Environmentalists say the U.S. Forest Service's latest effort to tackle rising off-road vehicle use falls short of what's needed to reduce pollution and ecological damage associated with the vehicles.

Federal foresters last week released a long-anticipated mandate meant to clarify what has been a confusing array of separate off-road policies in the nation's 155 forests and 20 grasslands.

Under the mandate, all forests will be required to design maps that specifically designate routes for off-road vehicles. Some currently open routes could be shut down as new ones are added in what will be a process involving the public.

Until now, vehicle drivers in some forests have been allowed to go anywhere they wanted. In others, such as Pike National Forest west of Colorado Springs, drivers have been limited to designated off-road trails -- although in many places, they illegally veer off those routes and cause damage.

A spokesman for Forest Service Chief Dale Bosworth, who several times has publicly identified increasing off-road vehicle use as an environmental challenge in forests, says it is not clear whether there will be more or fewer off-road routes in forests when the planning is completed.

The mandate includes no hard deadline for project completion -- one of several issues environmentalists call critical weaknesses that might ultimately undermine the measure's aims.

"The Forest Service was so close to getting this one right," says Roz McClellan, director of the nonprofit Rocky Mountain Recreation Initiative, adding that only time will tell if the policy has any effect.

She notes that there are no extra funds to empower foresters to get the job done in every forest. Also, there are no provisions for additional forest enforcement officers to ensure areas aren't being abused once routes are designated.

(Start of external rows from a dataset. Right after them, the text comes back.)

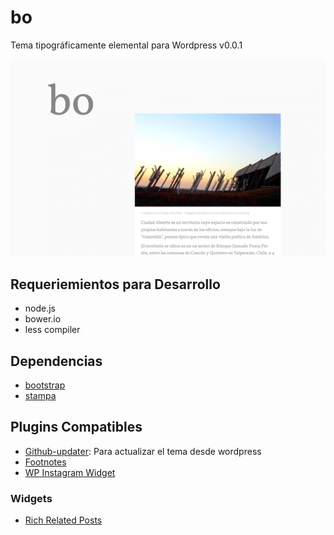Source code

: bo
==

Tema tipográficamente elemental para Wordpress
v0.0.1

![bo](screenshot.png)

## Requeriemientos para Desarrollo
* node.js
* bower.io
* less compiler

## Dependencias
* [bootstrap](http://www.getbootstrap)
* [stampa](http://eadpucv.github.io/stampa)

## Plugins Compatibles
* [Github-updater](https://github.com/afragen/github-updater/tree/master): Para actualizar el tema desde wordpress
* [Footnotes](http://www.elvery.net/drzax/more-things/wordpress-footnotes-plugin/)
* [WP Instagram Widget](https://github.com/cftp/wp-instagram-widget)

### Widgets
* [Rich Related Posts](http://www.splicelicio.us/rich-related-posts-wordpress-plugin)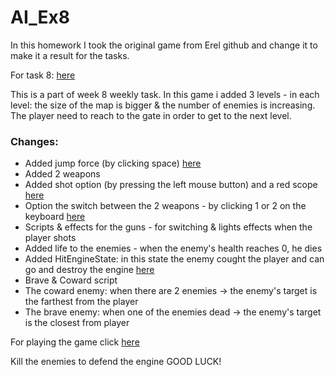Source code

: # AI_Ex8

In this homework I took the original game from Erel github and change it to make it a result for the tasks.

For task 8: [here](https://github.com/LeveI-Up/AI_Ex8/blob/main/%D7%9E%D7%98%D7%9C%D7%94%208.pdf)

This is a part of week 8 weekly task.
In this game i added 3 levels - in each level: the size of the map is bigger & the number of enemies is increasing.
The player need to reach to the gate in order to get to the next level.
### Changes:
  * Added jump force (by clicking space) [here](https://github.com/LeveI-Up/AI_Ex8/blob/main/Assets/Scripts/1-player/CharacterKeyboardMover.cs)
  * Added 2 weapons
  * Added shot option (by pressing the left mouse button) and a red scope [here](https://github.com/LeveI-Up/AI_Ex8/blob/main/Assets/Gun.cs)
  * Option the switch between the 2 weapons - by clicking 1 or 2 on the keyboard [here](https://github.com/LeveI-Up/AI_Ex8/blob/main/Assets/WeaponSwitching.cs)
  * Scripts & effects for the guns - for switching & lights effects when the player shots
  * Added life to the enemies - when the enemy's health reaches 0, he dies
  * Added HitEngineState: in this state the enemy cought the player and can go and destroy the engine [here](https://github.com/LeveI-Up/AI_Ex8/blob/main/Assets/Scripts/2-npc/HitEngineState.cs)
  * Brave & Coward script
  * The coward enemy: when there are 2 enemies -> the enemy's target is the farthest from the player
  * The brave enemy: when one of the enemies dead -> the enemy's target is the closest from player  
 
  For playing the game click [here](https://almogre.itch.io/ai-ex8) 
  
  Kill the enemies to defend the engine GOOD LUCK!
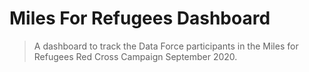 # Miles For Refugees Dashboard
> A dashboard to track the Data Force participants in the Miles for Refugees Red Cross Campaign September 2020.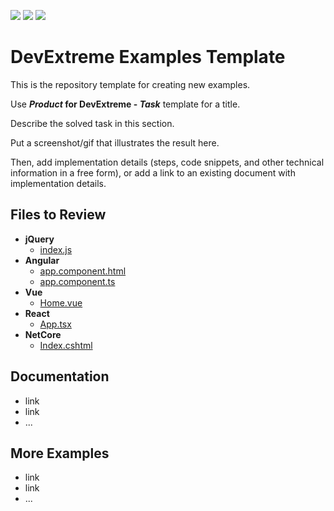 <!-- default badges list -->

![](https://img.shields.io/endpoint?url=https://codecentral.devexpress.com/api/v1/VersionRange/681150229/23.1.3%2B)
[![](https://img.shields.io/badge/Open_in_DevExpress_Support_Center-FF7200?style=flat-square&logo=DevExpress&logoColor=white)](https://supportcenter.devexpress.com/ticket/details/T1185196)
[![](https://img.shields.io/badge/📖_How_to_use_DevExpress_Examples-e9f6fc?style=flat-square)](https://docs.devexpress.com/GeneralInformation/403183)
<!-- default badges end -->
# DevExtreme Examples Template

This is the repository template for creating new examples. 

Use **_Product_ for DevExtreme - _Task_** template for a title. 

Describe the solved task in this section.

Put a screenshot/gif that illustrates the result here.

Then, add implementation details (steps, code snippets, and other technical information in a free form), or add a link to an existing document with implementation details. 

## Files to Review

- **jQuery**
    - [index.js](jQuery/src/index.js)
- **Angular**
    - [app.component.html](Angular/src/app/app.component.html)
    - [app.component.ts](Angular/src/app/app.component.ts)
- **Vue**
    - [Home.vue](Vue/src/components/HomeContent.vue)
- **React**
    - [App.tsx](React/src/App.tsx)
- **NetCore**    
    - [Index.cshtml](ASP.NET%20Core/Views/Home/Index.cshtml)

## Documentation

- link
- link
- ...

## More Examples

- link
- link
- ...
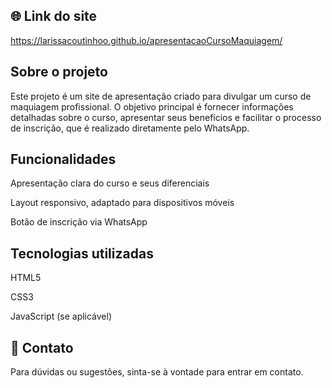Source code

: ## 🌐 Link do site
https://larissacoutinhoo.github.io/apresentacaoCursoMaquiagem/

## Sobre o projeto
Este projeto é um site de apresentação criado para divulgar um curso de maquiagem profissional. O objetivo principal é fornecer informações detalhadas sobre o curso, apresentar seus benefícios e facilitar o processo de inscrição, que é realizado diretamente pelo WhatsApp.

## Funcionalidades
Apresentação clara do curso e seus diferenciais

Layout responsivo, adaptado para dispositivos móveis

Botão de inscrição via WhatsApp

## Tecnologias utilizadas
HTML5

CSS3

JavaScript (se aplicável)

## 💌 Contato
Para dúvidas ou sugestões, sinta-se à vontade para entrar em contato.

On average, each Forest Service law enforcement officer is responsible for overseeing 300,000 acres -- an area roughly half the size of Rhode Island, the Independent found in a recent investigation (see Ghost Roads, Aug. 12, 2004, at csindy.com).

Frank Landis, a Pike National Forest manager, acknowledges the shortcomings and admits the mandate leaves plenty of wiggle room for foresters to do little or nothing about off-road use. But he says he is eager to incorporate the off-road routes into the Pike forest's new maps by 2009 and to begin an education campaign for vehicle drivers.

"From my standpoint, it's just something we have to do," Landis says.

Meanwhile, a national off-road vehicle group representing an estimated 750,000 enthusiasts immediately hailed the mandate as a victory that will open up previously closed areas.

"For those forests that have not been very cooperative in their efforts to find routes for vehicles, Forest Chief Bosworth is now saying that this is a legitimate use of our natural resources," says Clark L. Collins, executive director of the Pocatello, Idaho-based BlueRibbon Coalition.